One of the most unusual musical aspects of Così is the way in which it dissolves the traditional musical divide between comic opera (opera buffa) and dramatic opera (opera seria). Mozart keeps his audience guessing, pivoting swiftly from the broad comedy of Despina and the ‘Albanians’ to the near-tragic seriousness of Fiordiligi.

Though only a few minutes long, the opera’s overture neatly sets the tone for the action to come. Just listen to the sardonic opening oboe solo (an instrument associated through the opera with Don Alfonso), and the erratic mood of the Presto section, its semiquavers shifting between anxiety and ebullient joy.

Highlight: Fiordiligi’s Aria ‘Come Scoglio’

In an opera full of stand-out arias, Fiordiligi’s ‘Come Scoglio’ is the highlight. It’s written as a showpiece for a dramatic coloratura soprano – a particularly agile, high type of soprano, capable of extremes of emotion and technical skill.

Fiordiligi sings that she is ‘like a rock’ – unmoved by temptation. But the music tells a different story. Spanning more than two octaves, from the very bottom to the top of the soprano’s range, and featuring lots of unusually large and striking musical leaps, it reflects the opposing forces that pull the character in two different directions.


Fiordiligi’s racing thoughts are expressed in the semiquaver ornamentation that runs throughout the aria, that just cannot seem to settle anywhere. Her words tell us that she is a rock – strong against the raging seas – but the music paints her instead as a ship, battered in every direction by the waves of fate.

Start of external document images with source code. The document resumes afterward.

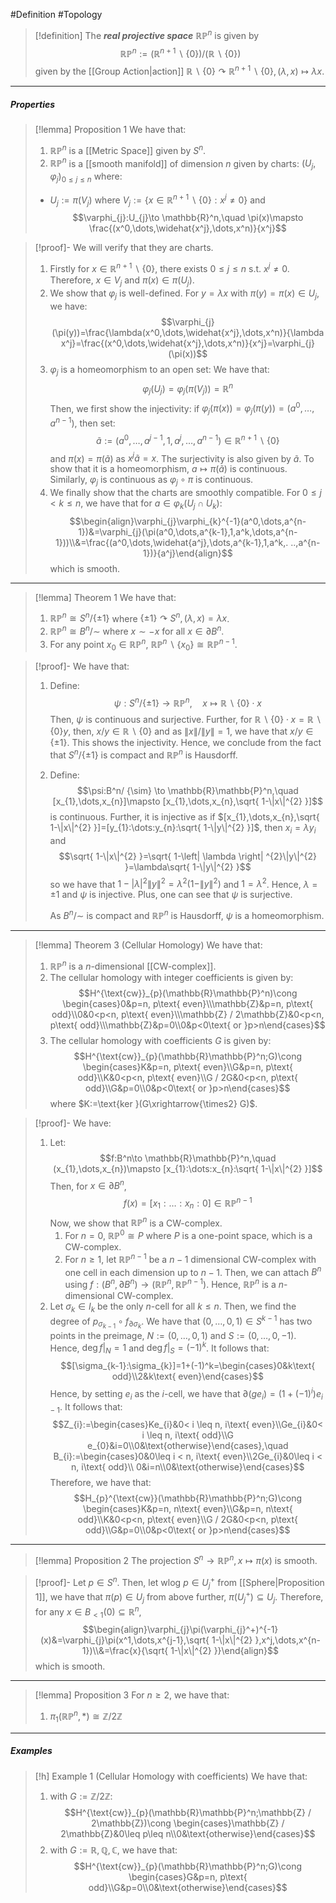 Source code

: #Definition #Topology 

> [!definition]
> The ***real projective space*** $\mathbb{R}\mathbb{P}^n$ is given by $$\mathbb{R}\mathbb{P}^n:=(\mathbb{R}^{n+1}\backslash\{ 0 \} )/(\mathbb{R} \backslash \{ 0 \})$$given by the [[Group Action|action]] $\mathbb{R}\backslash\{ 0 \}\curvearrowright\mathbb{R}^{n+1}\backslash \{ 0 \}, (\lambda,x)\mapsto\lambda x$.
---
##### Properties
> [!lemma] Proposition 1
> We have that:
> 1. $\mathbb{R}\mathbb{P}^n$ is a [[Metric Space]] given by $S^n$.
> 2. $\mathbb{R}\mathbb{P}^n$ is a [[smooth manifold]] of dimension $n$ given by charts: $(U_{j},\varphi_{j})_{0\leq j\leq n}$ where: 
> 	- $U_{j}:=\pi(V_{j})$ where $V_{j}:=\{ x\in \mathbb{R}^{n+1} \backslash \{ 0 \}: x^j\neq 0 \}$ and
> 	$$\varphi_{j}:U_{j}\to \mathbb{R}^n,\quad \pi(x)\mapsto \frac{(x^0,\dots,\widehat{x^j},\dots,x^n)}{x^j}$$

> [!proof]-
> We will verify that they are charts.
> 1. Firstly for $x\in \mathbb{R}^{n+1} \backslash \{ 0 \}$, there exists $0\leq j\leq n$ s.t. $x^j\neq 0$. Therefore, $x\in V_{j}$ and $\pi(x)\in \pi(U_{j})$. 
> 2. We show that $\varphi_{j}$ is well-defined. For $y=\lambda x$ with $\pi(y)=\pi(x)\in U_{j}$, we have: $$\varphi_{j}(\pi(y))=\frac{\lambda(x^0,\dots,\widehat{x^j},\dots,x^n)}{\lambda x^j}=\frac{(x^0,\dots,\widehat{x^j},\dots,x^n)}{x^j}=\varphi_{j}(\pi(x))$$
> 3. $\varphi_{j}$ is a homeomorphism to an open set:  We have that: $$\varphi_{j}(U_{j})=\varphi_{j}(\pi(V_{j}))=\mathbb{R}^n$$Then, we first show the injectivity: if $\varphi_{j}(\pi(x))=\varphi_{j}(\pi(y))=(a^0,\dots,a^{n-1})$, then set: $$\tilde{a}:=(a^0,\dots,a^{j-1},1,a^j,\dots,a^{n-1})\in\mathbb{R}^{n+1}\backslash\{ 0 \}$$ and $\pi(x)=\pi(\tilde{a})$ as $x^j \tilde{a}=x$. The surjectivity is also given by $\tilde{a}$. To show that it is a homeomorphism, $a\mapsto \pi(\tilde{a})$ is continuous. Similarly, $\varphi_{j}$ is continuous as $\varphi_{j}\circ\pi$ is continuous. 
>  4. We finally show that the charts are smoothly compatible. For $0\leq j< k\leq n$, we have that for $a\in\varphi_{k}(U_{j}\cap U_{k})$: $$\begin{align}\varphi_{j}\varphi_{k}^{-1}(a^0,\dots,a^{n-1})&=\varphi_{j}(\pi(a^0,\dots,a^{k-1},1,a^k,\dots,a^{n-1}))\\&=\frac{(a^0,\dots,\widehat{a^j},\dots,a^{k-1},1,a^k,. ..,a^{n-1})}{a^j}\end{align}$$which is smooth.

---

> [!lemma] Theorem 1
> We have that: 
> 1. $\mathbb{R}\mathbb{P}^n \cong S^n / \{ \pm1 \}$ where $\{ \pm 1 \} \curvearrowright S^n,(\lambda,x)=\lambda x$.
> 2. $\mathbb{R}\mathbb{P}^n \cong B^n / {\sim}$ where $x\sim-x$ for all $x\in \partial B^n$.
> 3. For any point $x_{0}\in \mathbb{R}\mathbb{P}^{n}$, $\mathbb{R}\mathbb{P}^n \backslash \{ x_{0} \}\cong \mathbb{R}\mathbb{P}^{n-1}$.

> [!proof]-
> We have that:
> 1. Define: $$\psi:S^n / \{ \pm 1 \}\to \mathbb{R}\mathbb{P}^n,\quad x\mapsto \mathbb{R} \backslash \{ 0 \}\cdot x$$Then, $\psi$ is continuous and surjective. Further, for $\mathbb{R} \backslash \{ 0 \}\cdot x=\mathbb{R} \backslash \{ 0 \}y$, then, $x/y\in \mathbb{R} \backslash \{ 0 \}$ and as $\|x\| / \|y\| = 1$, we have that $x / y\in \{ \pm 1 \}$. This shows the injectivity. Hence, we conclude from the fact that $S^n / \{ \pm 1 \}$ is compact and $\mathbb{R}\mathbb{P}^n$ is Hausdorff. 
> 1. Define: $$\psi:B^n/ {\sim} \to \mathbb{R}\mathbb{P}^n,\quad [x_{1},\dots,x_{n}]\mapsto [x_{1},\dots,x_{n},\sqrt{ 1-\|x\|^{2} }]$$is continuous. Further, it is injective as if $[x_{1},\dots,x_{n},\sqrt{ 1-\|x\|^{2} }]=[y_{1}:\dots:y_{n}:\sqrt{ 1-\|y\|^{2} }]$, then $x_{i}=\lambda y_{i}$ and $$\sqrt{ 1-\|x\|^{2} }=\sqrt{ 1-\left| \lambda \right| ^{2}\|y\|^{2} }=\lambda\sqrt{ 1-\|y\|^{2} }$$so we have that $1-\left| \lambda \right|^{2}\|y\|^{2}=\lambda^{2}(1-\|y\|^{2})$ and $1=\lambda^{2}$. Hence, $\lambda=\pm 1$ and $\psi$ is injective. Plus, one can see that $\psi$ is surjective. 
>    
>    As $B^n / {\sim}$ is compact and $\mathbb{R}\mathbb{P}^n$ is Hausdorff, $\psi$ is a homeomorphism.
---

> [!lemma] Theorem 3 (Cellular Homology)
> We have that:
> 1. $\mathbb{R}\mathbb{P}^n$ is a $n$-dimensional [[CW-complex]].
> 2. The cellular homology with integer coefficients is given by: $$H^{\text{cw}}_{p}(\mathbb{R}\mathbb{P}^n)\cong \begin{cases}0&p=n, p\text{ even}\\\mathbb{Z}&p=n, p\text{ odd}\\0&0<p<n, p\text{ even}\\\mathbb{Z} / 2\mathbb{Z}&0<p<n, p\text{ odd}\\\mathbb{Z}&p=0\\0&p<0\text{ or }p>n\end{cases}$$
> 3. The cellular homology with coefficients $G$ is given by: $$H^{\text{cw}}_{p}(\mathbb{R}\mathbb{P}^n;G)\cong \begin{cases}K&p=n, p\text{ even}\\G&p=n, p\text{ odd}\\K&0<p<n, p\text{ even}\\G / 2G&0<p<n, p\text{ odd}\\G&p=0\\0&p<0\text{ or }p>n\end{cases}$$where $K:=\text{ker }(G\xrightarrow{\times2} G)$. 

> [!proof]-
> We have: 
> 1. Let: $$f:B^n\to \mathbb{R}\mathbb{P}^n,\quad (x_{1},\dots,x_{n})\mapsto [x_{1}:\dots:x_{n}:\sqrt{ 1-\|x\|^{2} }]$$Then, for $x\in \partial B^n$, $$f(x)=[x_{1}:\dots: x_{n}: 0]\in \mathbb{R}\mathbb{P}^{n-1}$$Now, we show that $\mathbb{R}\mathbb{P}^n$ is a CW-complex. 
> 	 1. For $n=0$, $\mathbb{R}\mathbb{P}^0\cong P$ where $P$ is a one-point space, which is a CW-complex.
> 	 2. For $n\geq 1$, let $\mathbb{R}\mathbb{P}^{n-1}$ be a $n-1$ dimensional CW-complex with one cell in each dimension up to $n-1$. Then, we can attach $B^n$ using $f:(B^n,\partial B^n)\to(\mathbb{R}\mathbb{P}^{n},\mathbb{R}\mathbb{P}^{n-1})$. Hence, $\mathbb{R}\mathbb{P}^n$ is a $n$-dimensional CW-complex.
> 2. Let $\sigma_{k}\in I_{k}$ be the only $n$-cell for all $k\leq n$. Then, we find the degree of $p_{\sigma_{k-1}}\circ f_{\partial\sigma_{k}}$. We have that $(0,\dots,0,1)\in S^{k-1}$ has two points in the preimage, $N:=(0,\dots,0,1)$ and $S:=(0,\dots,0,-1)$. Hence, $\deg f|_{N}=1$ and $\deg f|_{S}=(-1)^{k}$. It follows that: $$[\sigma_{k-1}:\sigma_{k}]=1+(-1)^k=\begin{cases}0&k\text{ odd}\\2&k\text{ even}\end{cases}$$Hence, by setting $e_{i}$ as the $i$-cell, we have that $\partial(ge_{i})=(1+(-1)^i)e_{i-1}$. It follows that: $$Z_{i}:=\begin{cases}Ke_{i}&0< i \leq n, i\text{ even}\\Ge_{i}&0< i \leq n, i\text{ odd}\\G e_{0}&i=0\\0&\text{otherwise}\end{cases},\quad B_{i}:=\begin{cases}0&0\leq i < n, i\text{ even}\\2Ge_{i}&0\leq i < n, i\text{ odd}\\ 0&i=n\\0&\text{otherwise}\end{cases}$$Therefore, we have that: $$H_{p}^{\text{cw}}(\mathbb{R}\mathbb{P}^n;G)\cong  \begin{cases}K&p=n, n\text{ even}\\G&p=n, n\text{ odd}\\K&0<p<n, p\text{ even}\\G / 2G&0<p<n, p\text{ odd}\\G&p=0\\0&p<0\text{ or }p>n\end{cases}$$

---
> [!lemma] Proposition 2
> The projection $S^n\to \mathbb{R} \mathbb{P}^n,x\mapsto \pi(x)$ is smooth.

> [!proof]-
> Let $p\in S^n$. Then, let wlog $p\in U_{j}^+$ from [[Sphere|Proposition 1]], we have that $\pi(p)\in U_{j}$ from above further, $\pi(U_{j}^+)\subseteq U_{j}$. Therefore, for any $x\in B_{<1}(0)\subseteq \mathbb{R}^n$,$$\begin{align}\varphi_{j}\pi(\varphi_{j}^+)^{-1}(x)&=\varphi_{j}\pi(x^1,\dots,x^{j-1},\sqrt{ 1-\|x\|^{2} },x^j,\dots,x^{n-1})\\&=\frac{x}{\sqrt{ 1-\|x\|^{2} }}\end{align}$$which is smooth.
---
> [!lemma] Proposition 3
> For $n\geq 2$, we have that:
> 1. $\pi_{1}(\mathbb{R}\mathbb{P}^n,*)\cong \mathbb{Z} / 2\mathbb{Z}$

---
##### Examples
> [!h] Example 1 (Cellular Homology with coefficients)
> We have that: 
> 1. with $G:= \mathbb{Z} / 2\mathbb{Z}$:$$H^{\text{cw}}_{p}(\mathbb{R}\mathbb{P}^n;\mathbb{Z} / 2\mathbb{Z})\cong \begin{cases}\mathbb{Z} / 2\mathbb{Z}&0\leq p\leq n\\0&\text{otherwise}\end{cases}$$
> 2. with $G:= \mathbb{R} , \mathbb{Q},\mathbb{C}$, we have that: $$H^{\text{cw}}_{p}(\mathbb{R}\mathbb{P}^n;G)\cong \begin{cases}G&p=n, p\text{ odd}\\G&p=0\\0&\text{otherwise}\end{cases}$$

While Fiordiligi’s emotions are absolutely sincere, Mozart’s music never quite loses touch with the opera’s comic spirit. The style is deliberately exaggerated, almost a parody of what an opera aria should be, as though the composer is poking fun at a character (and a genre) that takes itself just a bit too seriously.


Highlight: Trio – ‘Soave sia il vento’

This trio for Don Alfonso, Fiordiligi and Dorabella is probably the opera’s best-known passage. Why? Because it’s a rare moment where humour, parody and excess all fall away, leaving behind the simplest musical beauty.But, as ever with Mozart, what sounds simple is in fact the result of tremendous musical sophistication.

Sung as Ferrando and Guglielmo depart ‘to war’, the trio is an extended musical farewell. The two men set off in a boat, and you can hear the gentle waves of the sea that carries them away in the lapping semiquaver accompaniment that underpins the whole trio.


The sincerity of the sisters’ shared feelings is expressed in arching homophonic vocal lines, which move in parallel throughout. There’s nothing affected or performative here, just an organic outpouring of emotion.

While the sisters share one musical thought, Don Alfonso’s vocal line takes a path all its own. Listen to how he pushes to the foreground in a cadenza-like moment towards the end of the trio. Ever the showman, he cannot resist the opportunity for a little dramatic display.

A minor key would be the obvious choice for a sad musical farewell, but Mozart defies expectations to great effect. The key signature of sunny E major gives the music a particular pathos. The effect is of smiling through tears.